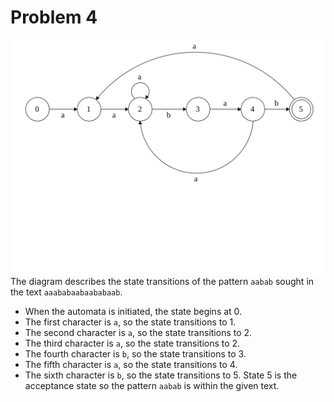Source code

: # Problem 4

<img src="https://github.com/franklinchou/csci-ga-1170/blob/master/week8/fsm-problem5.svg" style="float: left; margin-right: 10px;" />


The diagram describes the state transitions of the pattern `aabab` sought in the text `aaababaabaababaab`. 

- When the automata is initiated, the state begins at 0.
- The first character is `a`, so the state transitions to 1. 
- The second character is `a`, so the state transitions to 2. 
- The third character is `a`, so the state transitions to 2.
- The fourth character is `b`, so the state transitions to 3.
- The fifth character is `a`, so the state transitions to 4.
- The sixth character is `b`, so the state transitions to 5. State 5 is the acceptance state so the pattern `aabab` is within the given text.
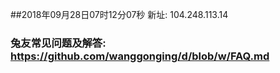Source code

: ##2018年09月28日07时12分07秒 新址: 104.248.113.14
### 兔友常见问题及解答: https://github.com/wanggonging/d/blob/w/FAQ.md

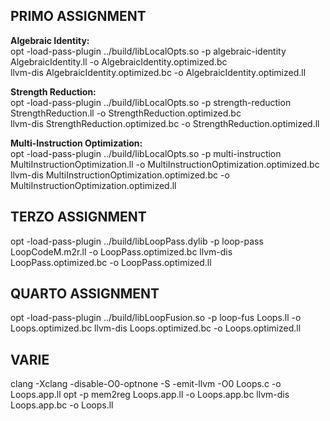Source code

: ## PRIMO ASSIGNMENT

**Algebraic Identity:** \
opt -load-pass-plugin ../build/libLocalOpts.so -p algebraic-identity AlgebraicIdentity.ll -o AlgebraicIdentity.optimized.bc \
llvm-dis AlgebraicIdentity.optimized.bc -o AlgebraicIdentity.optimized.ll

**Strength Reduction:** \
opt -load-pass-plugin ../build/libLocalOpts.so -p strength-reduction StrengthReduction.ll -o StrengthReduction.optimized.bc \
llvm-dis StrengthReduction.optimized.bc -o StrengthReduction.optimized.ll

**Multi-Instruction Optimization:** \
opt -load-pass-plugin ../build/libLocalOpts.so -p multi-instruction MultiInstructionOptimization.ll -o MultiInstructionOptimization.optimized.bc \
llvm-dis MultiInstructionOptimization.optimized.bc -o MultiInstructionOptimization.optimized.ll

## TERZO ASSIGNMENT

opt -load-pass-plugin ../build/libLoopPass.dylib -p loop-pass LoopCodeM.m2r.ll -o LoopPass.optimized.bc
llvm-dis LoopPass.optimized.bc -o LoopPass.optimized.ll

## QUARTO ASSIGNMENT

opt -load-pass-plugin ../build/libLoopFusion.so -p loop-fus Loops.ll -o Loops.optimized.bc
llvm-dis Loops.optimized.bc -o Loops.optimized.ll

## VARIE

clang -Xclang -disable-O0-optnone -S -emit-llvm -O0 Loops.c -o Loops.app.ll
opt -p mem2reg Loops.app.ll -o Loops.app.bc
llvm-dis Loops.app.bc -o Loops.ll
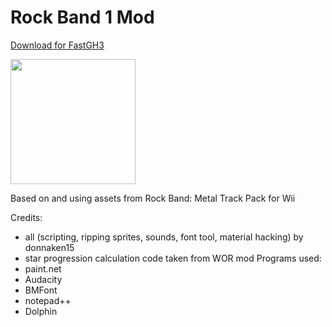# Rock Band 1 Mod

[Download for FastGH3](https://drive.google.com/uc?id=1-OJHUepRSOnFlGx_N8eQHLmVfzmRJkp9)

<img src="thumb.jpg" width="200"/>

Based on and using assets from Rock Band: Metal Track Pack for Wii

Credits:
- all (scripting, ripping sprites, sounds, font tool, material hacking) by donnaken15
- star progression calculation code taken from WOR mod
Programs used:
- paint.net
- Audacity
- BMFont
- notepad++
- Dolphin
....................
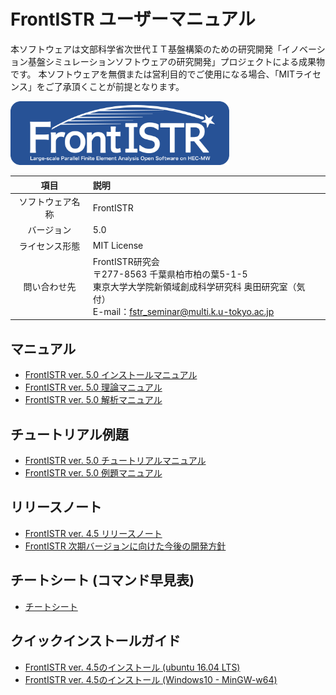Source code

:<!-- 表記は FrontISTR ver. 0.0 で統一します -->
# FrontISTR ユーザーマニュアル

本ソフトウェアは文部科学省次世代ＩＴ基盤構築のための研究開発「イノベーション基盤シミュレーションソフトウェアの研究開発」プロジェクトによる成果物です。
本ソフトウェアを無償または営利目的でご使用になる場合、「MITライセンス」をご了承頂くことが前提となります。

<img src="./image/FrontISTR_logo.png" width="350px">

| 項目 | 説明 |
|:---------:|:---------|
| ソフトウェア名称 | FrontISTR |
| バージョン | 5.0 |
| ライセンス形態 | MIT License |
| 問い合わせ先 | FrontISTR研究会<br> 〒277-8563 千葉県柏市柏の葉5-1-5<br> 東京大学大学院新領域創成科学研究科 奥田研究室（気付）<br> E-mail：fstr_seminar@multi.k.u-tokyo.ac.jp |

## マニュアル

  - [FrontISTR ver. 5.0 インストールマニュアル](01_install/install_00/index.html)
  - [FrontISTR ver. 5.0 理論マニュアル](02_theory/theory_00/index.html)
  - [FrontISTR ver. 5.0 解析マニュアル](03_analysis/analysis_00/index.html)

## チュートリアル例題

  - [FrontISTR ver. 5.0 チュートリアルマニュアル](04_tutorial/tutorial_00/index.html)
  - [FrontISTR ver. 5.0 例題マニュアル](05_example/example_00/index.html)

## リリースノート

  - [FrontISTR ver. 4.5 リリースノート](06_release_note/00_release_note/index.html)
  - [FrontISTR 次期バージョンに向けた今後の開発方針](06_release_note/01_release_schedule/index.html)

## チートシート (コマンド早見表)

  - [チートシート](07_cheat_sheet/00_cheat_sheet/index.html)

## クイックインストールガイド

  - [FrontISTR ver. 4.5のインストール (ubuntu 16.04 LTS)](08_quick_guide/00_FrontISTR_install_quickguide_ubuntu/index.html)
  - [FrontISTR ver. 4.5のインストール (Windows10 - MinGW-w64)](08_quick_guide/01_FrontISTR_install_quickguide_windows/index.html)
....................
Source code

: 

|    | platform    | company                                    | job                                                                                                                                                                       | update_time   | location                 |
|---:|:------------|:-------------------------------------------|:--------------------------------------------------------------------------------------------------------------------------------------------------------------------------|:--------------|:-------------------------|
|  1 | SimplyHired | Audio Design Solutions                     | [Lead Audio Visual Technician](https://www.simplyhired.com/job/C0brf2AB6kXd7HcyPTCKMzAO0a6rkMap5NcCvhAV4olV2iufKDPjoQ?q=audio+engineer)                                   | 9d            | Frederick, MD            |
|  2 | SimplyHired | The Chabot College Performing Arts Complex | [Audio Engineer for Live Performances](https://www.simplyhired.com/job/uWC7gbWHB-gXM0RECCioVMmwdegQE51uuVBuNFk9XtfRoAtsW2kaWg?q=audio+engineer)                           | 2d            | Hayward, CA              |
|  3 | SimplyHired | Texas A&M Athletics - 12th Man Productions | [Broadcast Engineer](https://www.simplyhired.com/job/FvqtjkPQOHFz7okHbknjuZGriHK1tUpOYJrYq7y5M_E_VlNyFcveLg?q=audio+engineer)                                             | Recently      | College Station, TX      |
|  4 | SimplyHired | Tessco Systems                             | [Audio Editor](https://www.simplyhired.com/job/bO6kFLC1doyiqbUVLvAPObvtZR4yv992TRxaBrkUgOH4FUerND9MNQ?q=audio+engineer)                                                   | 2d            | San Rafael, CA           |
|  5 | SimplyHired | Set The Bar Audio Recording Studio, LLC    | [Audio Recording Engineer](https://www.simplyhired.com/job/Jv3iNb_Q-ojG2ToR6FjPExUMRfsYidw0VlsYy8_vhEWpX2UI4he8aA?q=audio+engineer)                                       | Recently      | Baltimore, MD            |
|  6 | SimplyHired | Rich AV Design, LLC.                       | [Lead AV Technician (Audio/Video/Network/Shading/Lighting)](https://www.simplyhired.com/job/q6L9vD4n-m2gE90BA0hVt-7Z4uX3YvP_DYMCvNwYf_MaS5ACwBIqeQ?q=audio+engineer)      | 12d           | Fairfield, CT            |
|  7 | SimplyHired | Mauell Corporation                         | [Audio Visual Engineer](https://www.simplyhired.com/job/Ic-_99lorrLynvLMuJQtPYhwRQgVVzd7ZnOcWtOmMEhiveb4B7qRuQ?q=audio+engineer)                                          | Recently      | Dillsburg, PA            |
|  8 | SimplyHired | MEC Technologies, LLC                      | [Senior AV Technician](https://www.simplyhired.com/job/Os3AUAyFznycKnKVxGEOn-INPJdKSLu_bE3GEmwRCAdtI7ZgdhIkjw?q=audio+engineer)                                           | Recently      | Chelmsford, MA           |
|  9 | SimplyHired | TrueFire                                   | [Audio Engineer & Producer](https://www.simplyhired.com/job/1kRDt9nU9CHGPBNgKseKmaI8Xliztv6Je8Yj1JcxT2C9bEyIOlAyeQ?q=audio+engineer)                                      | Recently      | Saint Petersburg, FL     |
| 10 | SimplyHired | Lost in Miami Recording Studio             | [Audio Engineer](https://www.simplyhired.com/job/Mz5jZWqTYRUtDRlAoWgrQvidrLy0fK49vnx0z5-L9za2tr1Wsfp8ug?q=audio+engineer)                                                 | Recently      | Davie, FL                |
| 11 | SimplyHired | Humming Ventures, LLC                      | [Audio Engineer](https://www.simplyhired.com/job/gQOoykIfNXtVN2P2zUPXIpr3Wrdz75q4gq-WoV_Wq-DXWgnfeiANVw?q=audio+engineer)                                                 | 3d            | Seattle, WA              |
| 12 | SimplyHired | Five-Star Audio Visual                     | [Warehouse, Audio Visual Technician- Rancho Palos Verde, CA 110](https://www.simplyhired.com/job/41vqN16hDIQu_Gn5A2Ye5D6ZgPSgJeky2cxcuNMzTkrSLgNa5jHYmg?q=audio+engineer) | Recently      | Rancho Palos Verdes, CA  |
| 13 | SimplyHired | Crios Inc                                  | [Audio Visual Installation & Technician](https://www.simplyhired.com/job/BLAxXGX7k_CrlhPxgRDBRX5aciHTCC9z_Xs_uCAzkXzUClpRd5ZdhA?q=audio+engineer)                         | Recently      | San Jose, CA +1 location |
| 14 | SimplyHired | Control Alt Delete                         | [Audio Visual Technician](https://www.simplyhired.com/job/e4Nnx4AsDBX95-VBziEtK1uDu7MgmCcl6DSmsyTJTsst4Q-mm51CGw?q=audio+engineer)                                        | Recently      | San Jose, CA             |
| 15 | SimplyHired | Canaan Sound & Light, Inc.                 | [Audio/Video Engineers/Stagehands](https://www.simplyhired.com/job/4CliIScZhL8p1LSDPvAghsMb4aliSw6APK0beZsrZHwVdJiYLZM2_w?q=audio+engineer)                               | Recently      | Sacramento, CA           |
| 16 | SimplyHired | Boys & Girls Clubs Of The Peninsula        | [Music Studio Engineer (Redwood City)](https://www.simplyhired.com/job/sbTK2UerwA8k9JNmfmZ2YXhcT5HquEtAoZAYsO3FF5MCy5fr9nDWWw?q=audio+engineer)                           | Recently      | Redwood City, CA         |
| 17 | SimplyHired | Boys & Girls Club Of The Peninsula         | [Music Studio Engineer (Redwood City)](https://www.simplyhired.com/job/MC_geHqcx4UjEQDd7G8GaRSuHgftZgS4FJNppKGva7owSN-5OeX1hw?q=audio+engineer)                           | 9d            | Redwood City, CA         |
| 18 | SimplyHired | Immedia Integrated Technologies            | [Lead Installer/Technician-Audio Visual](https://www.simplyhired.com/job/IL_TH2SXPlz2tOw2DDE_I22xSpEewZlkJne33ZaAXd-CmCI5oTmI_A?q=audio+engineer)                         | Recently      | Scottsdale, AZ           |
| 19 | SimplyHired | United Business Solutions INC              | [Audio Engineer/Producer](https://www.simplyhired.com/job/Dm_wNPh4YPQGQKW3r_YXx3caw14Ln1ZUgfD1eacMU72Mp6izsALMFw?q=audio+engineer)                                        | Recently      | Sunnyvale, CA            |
....................
## Task objective
Since only part of the listing is wanted, copy exactly the lines from the one holding "18 | SimplyHired" to the one holding "19 | SimplyHired", both included.

## Exercise answer
| 18 | SimplyHired | Immedia Integrated Technologies            | [Lead Installer/Technician-Audio Visual](https://www.simplyhired.com/job/IL_TH2SXPlz2tOw2DDE_I22xSpEewZlkJne33ZaAXd-CmCI5oTmI_A?q=audio+engineer)                         | Recently      | Scottsdale, AZ           |
| 19 | SimplyHired | United Business Solutions INC              | [Audio Engineer/Producer](https://www.simplyhired.com/job/Dm_wNPh4YPQGQKW3r_YXx3caw14Ln1ZUgfD1eacMU72Mp6izsALMFw?q=audio+engineer)                                        | Recently      | Sunnyvale, CA            |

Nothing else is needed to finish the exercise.